→ **GOAL OF THE EXERCISE**: How many lines below hold the string "into"? Report that number alone.

** Opening GIVEN DATA block **

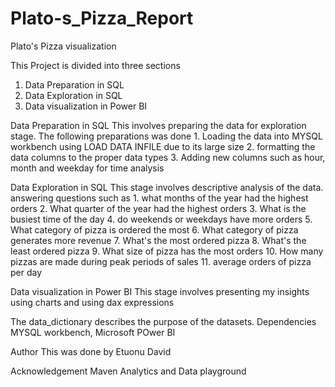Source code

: # Plato-s_Pizza_Report

Plato's Pizza visualization

This Project is divided into three sections
1. Data Preparation in SQL
2. Data Exploration in SQL
3. Data visualization in Power BI

Data Preparation in SQL
	 This involves preparing the data for exploration stage. The following preparations was done
	  1. Loading the data into MYSQL workbench using LOAD DATA INFILE due to its large size
	  2. formatting the data columns to the proper data types
	  3. Adding new columns such as hour, month and weekday for time analysis	

Data Exploration in SQL
	This stage involves descriptive analysis of the data. answering questions such as 
	1. what months of the year had the highest orders
	2. What quarter of the year had the highest orders
	3. What is the busiest time of the day
	4. do weekends or weekdays have more orders
	5. What category of pizza is ordered the most
	6. What category of pizza generates more revenue
	7. What's the most ordered pizza
	8. What's the least ordered pizza
	9. What size of pizza has the most orders
	10. How many pizzas are made during peak periods of sales
	11. average orders of pizza per day

Data visualization in Power BI
	This stage involves presenting my insights using charts and using dax expressions

The data_dictionary describes the purpose of the datasets.
Dependencies
MYSQL workbench, Microsoft POwer BI

Author
This was done by Etuonu David

Acknowledgement
Maven Analytics and Data playground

** Closing GIVEN DATA block **

→ **SOLUTION FOR THIS EXERCISE**: 2